— Assignment —
Both the line with "Act of 2000’." and the line with "in association with—" in the records below must appear in the output, along with every line between them, exactly and with nothing added.

— Data for the task —
------------------------------

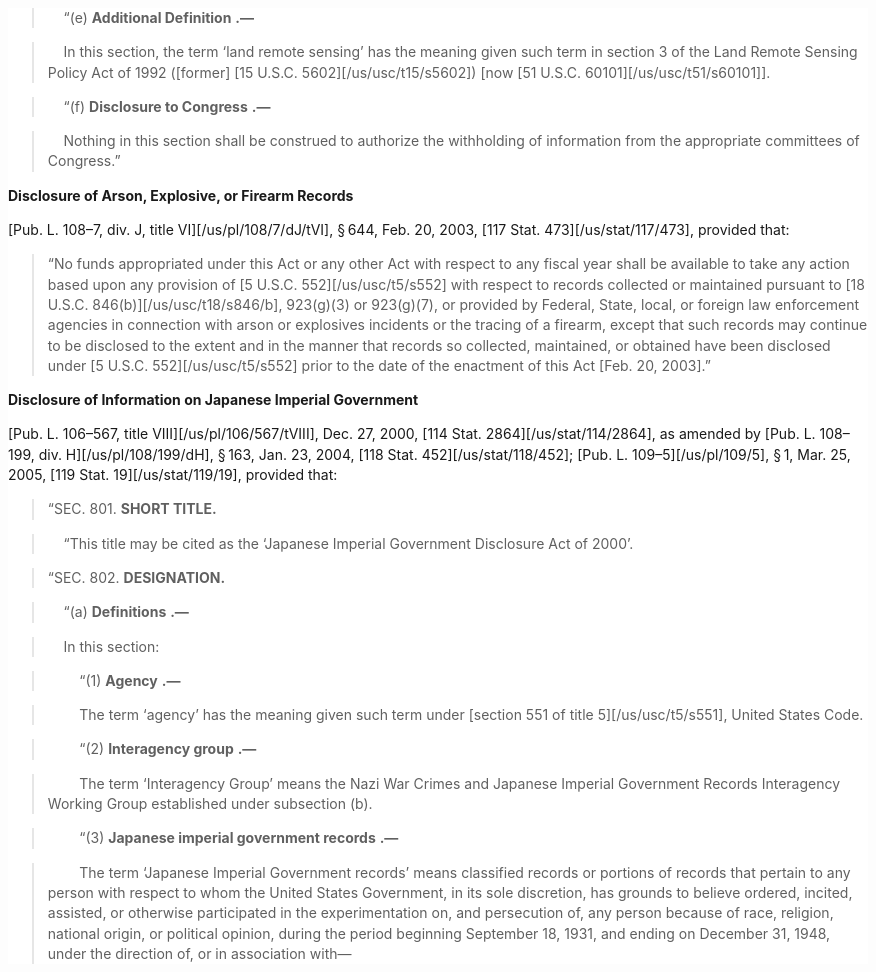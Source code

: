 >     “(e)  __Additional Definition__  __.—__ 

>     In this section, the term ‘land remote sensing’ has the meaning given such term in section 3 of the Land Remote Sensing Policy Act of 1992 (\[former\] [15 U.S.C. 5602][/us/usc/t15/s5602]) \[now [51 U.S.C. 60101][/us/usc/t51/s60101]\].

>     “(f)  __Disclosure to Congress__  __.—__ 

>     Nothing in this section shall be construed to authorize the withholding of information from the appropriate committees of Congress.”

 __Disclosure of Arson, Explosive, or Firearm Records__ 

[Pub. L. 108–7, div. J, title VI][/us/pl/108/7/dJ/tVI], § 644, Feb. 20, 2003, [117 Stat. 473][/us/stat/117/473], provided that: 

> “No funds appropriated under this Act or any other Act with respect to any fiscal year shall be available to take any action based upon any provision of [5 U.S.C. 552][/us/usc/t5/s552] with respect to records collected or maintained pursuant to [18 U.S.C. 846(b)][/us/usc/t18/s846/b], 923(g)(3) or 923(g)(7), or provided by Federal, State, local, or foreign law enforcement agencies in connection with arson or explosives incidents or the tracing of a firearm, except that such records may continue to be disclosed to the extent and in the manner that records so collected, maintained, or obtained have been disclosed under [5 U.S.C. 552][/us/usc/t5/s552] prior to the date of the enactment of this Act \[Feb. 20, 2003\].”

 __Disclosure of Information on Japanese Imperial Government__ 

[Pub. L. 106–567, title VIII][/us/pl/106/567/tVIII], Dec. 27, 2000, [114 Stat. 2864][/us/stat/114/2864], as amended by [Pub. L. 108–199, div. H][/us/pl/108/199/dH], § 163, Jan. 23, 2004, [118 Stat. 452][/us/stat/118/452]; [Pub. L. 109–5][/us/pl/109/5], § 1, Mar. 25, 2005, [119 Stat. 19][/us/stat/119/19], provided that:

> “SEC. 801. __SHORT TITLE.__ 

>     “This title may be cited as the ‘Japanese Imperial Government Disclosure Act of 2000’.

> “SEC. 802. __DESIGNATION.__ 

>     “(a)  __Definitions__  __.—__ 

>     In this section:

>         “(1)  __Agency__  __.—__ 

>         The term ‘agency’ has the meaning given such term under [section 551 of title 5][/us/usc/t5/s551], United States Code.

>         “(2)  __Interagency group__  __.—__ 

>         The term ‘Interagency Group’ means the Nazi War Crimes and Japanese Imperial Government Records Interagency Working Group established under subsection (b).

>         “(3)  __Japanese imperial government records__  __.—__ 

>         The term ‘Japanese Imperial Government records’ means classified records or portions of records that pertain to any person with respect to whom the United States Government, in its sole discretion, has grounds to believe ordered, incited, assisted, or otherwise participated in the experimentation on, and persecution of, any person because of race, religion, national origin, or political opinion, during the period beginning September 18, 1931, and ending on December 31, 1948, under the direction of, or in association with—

------------------------------

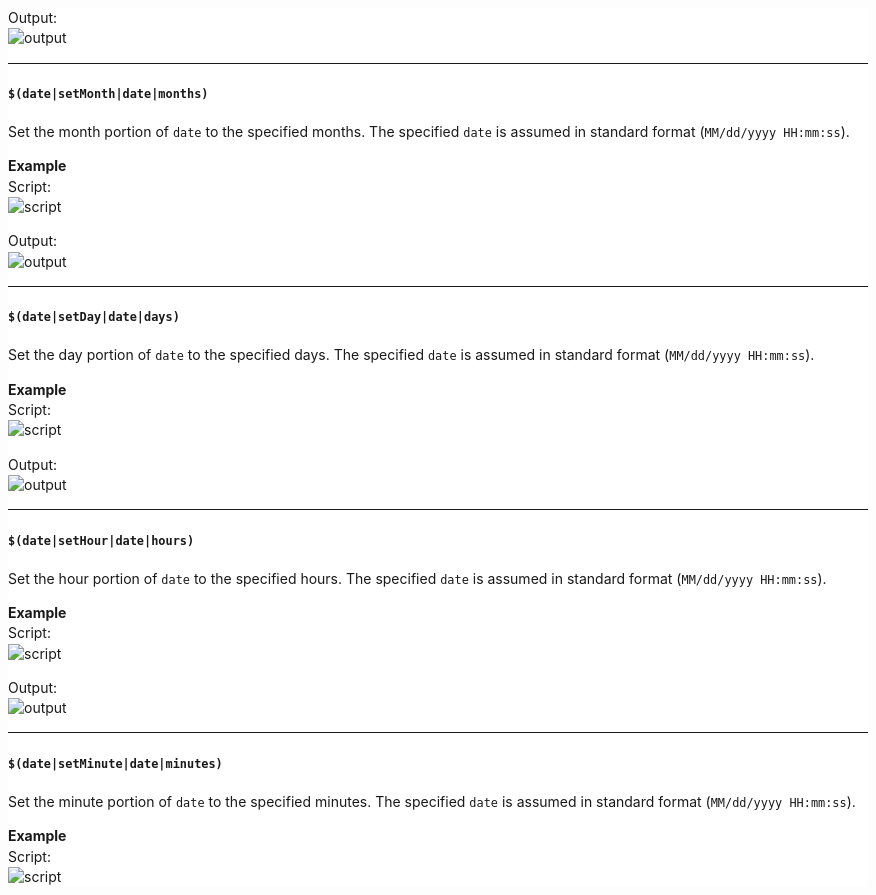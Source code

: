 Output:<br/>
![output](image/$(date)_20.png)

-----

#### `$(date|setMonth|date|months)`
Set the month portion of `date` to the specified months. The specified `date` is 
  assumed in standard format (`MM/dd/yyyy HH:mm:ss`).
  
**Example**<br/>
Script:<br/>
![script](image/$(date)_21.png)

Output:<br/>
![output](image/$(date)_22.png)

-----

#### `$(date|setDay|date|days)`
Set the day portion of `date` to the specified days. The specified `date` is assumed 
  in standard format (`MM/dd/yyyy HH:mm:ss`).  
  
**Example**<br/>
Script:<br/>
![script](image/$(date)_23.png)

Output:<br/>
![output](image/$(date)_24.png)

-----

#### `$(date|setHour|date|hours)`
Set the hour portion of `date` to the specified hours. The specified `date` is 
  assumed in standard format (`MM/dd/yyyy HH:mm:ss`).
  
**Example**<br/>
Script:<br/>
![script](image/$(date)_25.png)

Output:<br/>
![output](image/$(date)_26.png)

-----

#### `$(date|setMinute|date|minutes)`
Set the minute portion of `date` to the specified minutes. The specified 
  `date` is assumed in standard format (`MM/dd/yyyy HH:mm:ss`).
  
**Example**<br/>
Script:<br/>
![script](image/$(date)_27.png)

------------------------------

— Task response —
>     “This title may be cited as the ‘Japanese Imperial Government Disclosure Act of 2000’.

> “SEC. 802. __DESIGNATION.__ 

>     “(a)  __Definitions__  __.—__ 

>     In this section:

>         “(1)  __Agency__  __.—__ 

>         The term ‘agency’ has the meaning given such term under [section 551 of title 5][/us/usc/t5/s551], United States Code.

>         “(2)  __Interagency group__  __.—__ 

>         The term ‘Interagency Group’ means the Nazi War Crimes and Japanese Imperial Government Records Interagency Working Group established under subsection (b).

>         “(3)  __Japanese imperial government records__  __.—__ 

>         The term ‘Japanese Imperial Government records’ means classified records or portions of records that pertain to any person with respect to whom the United States Government, in its sole discretion, has grounds to believe ordered, incited, assisted, or otherwise participated in the experimentation on, and persecution of, any person because of race, religion, national origin, or political opinion, during the period beginning September 18, 1931, and ending on December 31, 1948, under the direction of, or in association with—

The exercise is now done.